THE government has decided to abolish the mandatory death penalty for 11 offences, says Deputy Minister in the Prime Minister’s Department Mohamed Hanipa Maidin.

He said the government had instead proposed to give discretionary powers to the courts in commuting sentences for the 11 offences.

The nine offences fall under the Penal Code and two under the Firearms (Increased Penalties) Act 1971.

“The government will suggest to replace the mandatory death penalty as provided for in the Penal Code and Firearms (Increased Penalties) Act with the death penalty on the court’s discretion,” Mohamed Hanipa told Datuk Che Abdullah Mat Nawi (PAS-Tumpat).

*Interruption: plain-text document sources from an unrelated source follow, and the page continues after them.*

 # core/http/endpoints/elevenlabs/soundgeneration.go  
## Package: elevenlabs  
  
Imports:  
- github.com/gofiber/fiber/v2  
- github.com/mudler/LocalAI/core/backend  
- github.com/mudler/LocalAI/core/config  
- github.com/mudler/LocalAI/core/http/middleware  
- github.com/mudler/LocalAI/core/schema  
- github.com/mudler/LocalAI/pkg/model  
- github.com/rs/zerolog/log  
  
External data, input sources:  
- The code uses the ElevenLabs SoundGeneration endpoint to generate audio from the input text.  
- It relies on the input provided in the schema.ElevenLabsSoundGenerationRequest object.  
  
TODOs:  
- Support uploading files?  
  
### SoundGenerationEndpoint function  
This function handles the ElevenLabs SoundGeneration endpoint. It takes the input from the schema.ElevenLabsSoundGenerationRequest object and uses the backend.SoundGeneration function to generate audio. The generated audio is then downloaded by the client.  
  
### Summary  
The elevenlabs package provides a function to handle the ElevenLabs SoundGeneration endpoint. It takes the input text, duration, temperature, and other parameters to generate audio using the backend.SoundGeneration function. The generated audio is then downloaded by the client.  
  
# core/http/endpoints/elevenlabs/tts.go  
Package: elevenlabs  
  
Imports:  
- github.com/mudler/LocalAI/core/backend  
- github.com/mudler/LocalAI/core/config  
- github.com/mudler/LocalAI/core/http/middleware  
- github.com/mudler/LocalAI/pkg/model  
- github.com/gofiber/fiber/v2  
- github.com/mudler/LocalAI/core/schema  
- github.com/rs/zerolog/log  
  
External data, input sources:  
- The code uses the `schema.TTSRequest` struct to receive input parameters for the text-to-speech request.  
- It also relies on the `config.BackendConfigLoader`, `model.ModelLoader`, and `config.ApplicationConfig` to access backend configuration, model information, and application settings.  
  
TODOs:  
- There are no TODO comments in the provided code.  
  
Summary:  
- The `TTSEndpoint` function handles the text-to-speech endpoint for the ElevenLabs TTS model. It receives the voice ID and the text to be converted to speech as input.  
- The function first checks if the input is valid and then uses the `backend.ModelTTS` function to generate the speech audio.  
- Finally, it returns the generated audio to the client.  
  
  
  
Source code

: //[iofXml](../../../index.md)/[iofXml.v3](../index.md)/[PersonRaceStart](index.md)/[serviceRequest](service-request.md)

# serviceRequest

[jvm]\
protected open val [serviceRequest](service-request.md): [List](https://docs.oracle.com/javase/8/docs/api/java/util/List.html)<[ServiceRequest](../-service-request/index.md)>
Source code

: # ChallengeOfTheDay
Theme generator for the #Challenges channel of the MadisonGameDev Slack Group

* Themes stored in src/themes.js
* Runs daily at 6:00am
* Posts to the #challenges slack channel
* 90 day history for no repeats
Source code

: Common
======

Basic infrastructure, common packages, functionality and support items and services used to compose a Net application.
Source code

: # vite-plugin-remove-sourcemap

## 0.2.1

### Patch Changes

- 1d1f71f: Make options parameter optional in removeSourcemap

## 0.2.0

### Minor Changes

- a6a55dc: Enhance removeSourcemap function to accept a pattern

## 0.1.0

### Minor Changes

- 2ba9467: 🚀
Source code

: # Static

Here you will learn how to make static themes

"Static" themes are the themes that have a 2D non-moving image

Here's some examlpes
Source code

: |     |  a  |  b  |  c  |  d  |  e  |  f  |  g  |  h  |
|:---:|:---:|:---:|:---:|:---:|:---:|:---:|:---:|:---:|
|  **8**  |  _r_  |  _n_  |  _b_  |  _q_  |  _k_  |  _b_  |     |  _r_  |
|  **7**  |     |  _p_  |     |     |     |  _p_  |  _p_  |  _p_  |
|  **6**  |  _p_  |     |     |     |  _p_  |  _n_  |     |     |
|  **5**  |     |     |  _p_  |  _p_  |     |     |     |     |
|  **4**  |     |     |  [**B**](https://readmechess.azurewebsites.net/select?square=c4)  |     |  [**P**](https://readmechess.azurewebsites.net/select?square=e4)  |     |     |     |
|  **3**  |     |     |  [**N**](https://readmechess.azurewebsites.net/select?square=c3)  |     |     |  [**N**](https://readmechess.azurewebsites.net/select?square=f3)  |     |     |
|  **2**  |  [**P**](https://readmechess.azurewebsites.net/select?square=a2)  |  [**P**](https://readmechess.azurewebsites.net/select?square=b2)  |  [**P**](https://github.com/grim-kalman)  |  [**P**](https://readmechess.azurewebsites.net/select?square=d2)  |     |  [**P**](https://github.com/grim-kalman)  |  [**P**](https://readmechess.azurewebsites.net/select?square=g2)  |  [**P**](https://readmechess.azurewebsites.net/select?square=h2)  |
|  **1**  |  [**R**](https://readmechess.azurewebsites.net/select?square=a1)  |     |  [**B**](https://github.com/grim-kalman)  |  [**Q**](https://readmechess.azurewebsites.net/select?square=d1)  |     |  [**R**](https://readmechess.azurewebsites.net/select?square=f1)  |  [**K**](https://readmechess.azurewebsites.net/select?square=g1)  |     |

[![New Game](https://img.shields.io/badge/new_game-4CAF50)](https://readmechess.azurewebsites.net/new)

The nine offences under the Penal Code are Section 121 A (Offences against the Yang di-Pertuan Agong, Ruler or Yang di-Pertua Negeri); Section 130 C (Committing terrorist acts); Section 130 I (Directing activities of terrorists groups); Section 130N (Providing or collecting property for terrorist acts); Section 130 O (Providing services for terrorist purposes); Section 130 QA (Accepting gratification to facilitate or enable terrorists acts); Section 130 ZB (Accepting gratification to facilitate or enable organised criminal activity); Section 302 (Punishment for murder) and Section 374A (hostage-taking).

The two offences under the Firearms (Increased Penalties) Act are Section 3 (Penalty for discharging a firearm in the commission of a scheduled offence) and Section 3A (Penalty for accomplices in case of discharge of firearm).

Mohamed Hanipa said the move is the 27th promise made by the Pakatan Harapan in its GE14 manifesto.

The Bill for the proposed amendments is being prepared by the Attorney General’s Chambers.

Minister in the Prime Minister’s Department Datuk Liew Vui Keong said the plan to abolish the death penalty is still a work in progress.

“We are expecting it to be tabled in this session whereby we are still waiting for the government to look into the three options we have,” he told reporters.

The first option is for the “total abolition” of the death penalty for 33 criminal offences covered in eight Acts and replacing it with life imprisonment instead.

The second option is for the removal of the mandatory death sentence, while the third option is removal of the discretionary powers of the court under the Dangerous Drugs Act.

“We are either going to commute it into life imprisonment for the Dangerous Drugs Act.

“So all of these are still under consideration, I am hoping to go for the middle ground,” he said.